### Work order
Taking each line of the records in turn, count those containing "York" and report only the number.

### Material provided
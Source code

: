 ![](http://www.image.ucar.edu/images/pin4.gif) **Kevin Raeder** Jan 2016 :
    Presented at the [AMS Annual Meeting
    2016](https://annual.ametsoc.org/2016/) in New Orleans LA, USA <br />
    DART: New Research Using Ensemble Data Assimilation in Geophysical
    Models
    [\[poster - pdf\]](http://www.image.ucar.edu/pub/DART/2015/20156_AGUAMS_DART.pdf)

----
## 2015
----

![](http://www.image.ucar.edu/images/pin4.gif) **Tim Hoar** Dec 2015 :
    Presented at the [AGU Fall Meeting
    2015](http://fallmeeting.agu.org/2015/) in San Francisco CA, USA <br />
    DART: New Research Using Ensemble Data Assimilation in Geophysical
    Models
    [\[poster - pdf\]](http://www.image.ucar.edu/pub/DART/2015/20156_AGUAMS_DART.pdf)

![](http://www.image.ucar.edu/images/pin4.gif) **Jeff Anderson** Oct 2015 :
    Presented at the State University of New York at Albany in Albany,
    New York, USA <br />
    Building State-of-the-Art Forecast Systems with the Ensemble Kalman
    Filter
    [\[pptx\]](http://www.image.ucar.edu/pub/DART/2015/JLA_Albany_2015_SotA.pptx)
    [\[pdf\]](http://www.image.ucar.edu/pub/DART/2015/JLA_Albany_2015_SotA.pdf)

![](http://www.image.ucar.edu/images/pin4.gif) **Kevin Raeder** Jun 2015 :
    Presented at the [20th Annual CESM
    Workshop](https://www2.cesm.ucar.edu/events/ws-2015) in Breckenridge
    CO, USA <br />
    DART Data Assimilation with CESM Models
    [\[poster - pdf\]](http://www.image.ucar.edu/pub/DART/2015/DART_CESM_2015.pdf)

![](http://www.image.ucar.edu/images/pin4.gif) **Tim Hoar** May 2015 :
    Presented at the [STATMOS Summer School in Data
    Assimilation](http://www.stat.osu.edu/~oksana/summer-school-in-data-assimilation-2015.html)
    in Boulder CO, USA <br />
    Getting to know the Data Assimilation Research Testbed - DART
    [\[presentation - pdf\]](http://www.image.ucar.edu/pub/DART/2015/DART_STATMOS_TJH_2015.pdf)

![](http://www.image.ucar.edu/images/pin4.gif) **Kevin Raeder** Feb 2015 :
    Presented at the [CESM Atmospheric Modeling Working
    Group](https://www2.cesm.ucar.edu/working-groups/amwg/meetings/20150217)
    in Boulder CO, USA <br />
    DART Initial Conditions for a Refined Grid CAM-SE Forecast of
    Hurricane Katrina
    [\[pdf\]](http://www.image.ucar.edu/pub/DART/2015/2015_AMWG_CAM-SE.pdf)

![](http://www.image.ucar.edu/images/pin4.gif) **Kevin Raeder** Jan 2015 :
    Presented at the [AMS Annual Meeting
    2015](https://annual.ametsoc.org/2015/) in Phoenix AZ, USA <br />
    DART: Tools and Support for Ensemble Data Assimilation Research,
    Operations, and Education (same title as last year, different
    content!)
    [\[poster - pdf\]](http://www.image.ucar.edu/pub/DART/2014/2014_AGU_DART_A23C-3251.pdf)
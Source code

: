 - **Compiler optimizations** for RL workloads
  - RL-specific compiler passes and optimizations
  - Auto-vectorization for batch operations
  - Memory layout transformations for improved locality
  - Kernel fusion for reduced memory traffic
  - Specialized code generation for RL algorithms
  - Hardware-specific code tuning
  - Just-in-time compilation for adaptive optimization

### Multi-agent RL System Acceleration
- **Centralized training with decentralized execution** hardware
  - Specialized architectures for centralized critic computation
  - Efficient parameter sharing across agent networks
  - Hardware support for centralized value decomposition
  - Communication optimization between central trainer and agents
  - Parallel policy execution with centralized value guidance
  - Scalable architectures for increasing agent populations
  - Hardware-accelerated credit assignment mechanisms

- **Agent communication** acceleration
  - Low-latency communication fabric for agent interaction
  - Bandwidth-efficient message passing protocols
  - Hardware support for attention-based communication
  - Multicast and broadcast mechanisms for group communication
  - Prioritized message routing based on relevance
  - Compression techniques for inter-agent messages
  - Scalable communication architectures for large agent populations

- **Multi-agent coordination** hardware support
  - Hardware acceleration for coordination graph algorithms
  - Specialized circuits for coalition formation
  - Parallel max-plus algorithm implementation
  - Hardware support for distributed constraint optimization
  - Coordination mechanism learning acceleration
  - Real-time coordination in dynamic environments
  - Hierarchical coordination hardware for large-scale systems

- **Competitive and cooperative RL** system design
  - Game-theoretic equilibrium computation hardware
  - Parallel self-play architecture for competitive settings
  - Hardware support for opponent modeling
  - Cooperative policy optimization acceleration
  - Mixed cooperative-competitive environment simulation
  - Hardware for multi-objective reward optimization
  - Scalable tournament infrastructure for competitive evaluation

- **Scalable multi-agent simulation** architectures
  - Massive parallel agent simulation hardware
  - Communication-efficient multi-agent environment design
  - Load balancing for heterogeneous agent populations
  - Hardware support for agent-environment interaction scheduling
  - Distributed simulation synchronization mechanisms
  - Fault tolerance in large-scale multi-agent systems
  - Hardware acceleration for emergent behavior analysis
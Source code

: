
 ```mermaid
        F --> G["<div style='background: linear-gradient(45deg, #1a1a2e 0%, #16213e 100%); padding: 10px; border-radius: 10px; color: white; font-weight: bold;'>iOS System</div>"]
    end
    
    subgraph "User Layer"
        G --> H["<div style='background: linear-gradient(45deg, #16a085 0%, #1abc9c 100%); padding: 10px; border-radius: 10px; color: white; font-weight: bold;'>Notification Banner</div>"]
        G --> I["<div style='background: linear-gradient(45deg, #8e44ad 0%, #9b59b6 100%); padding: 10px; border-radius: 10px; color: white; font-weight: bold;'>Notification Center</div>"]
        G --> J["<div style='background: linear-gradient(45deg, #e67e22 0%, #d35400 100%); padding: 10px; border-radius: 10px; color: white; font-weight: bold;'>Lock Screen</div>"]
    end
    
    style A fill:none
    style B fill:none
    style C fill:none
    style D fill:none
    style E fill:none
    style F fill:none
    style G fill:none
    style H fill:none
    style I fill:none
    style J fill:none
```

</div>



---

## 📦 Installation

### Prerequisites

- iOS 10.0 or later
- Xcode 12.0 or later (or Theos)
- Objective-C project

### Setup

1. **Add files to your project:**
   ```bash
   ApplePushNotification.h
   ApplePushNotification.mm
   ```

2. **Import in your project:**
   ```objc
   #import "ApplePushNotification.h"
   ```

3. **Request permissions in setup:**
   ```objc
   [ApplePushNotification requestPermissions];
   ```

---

### Answer to this problem
2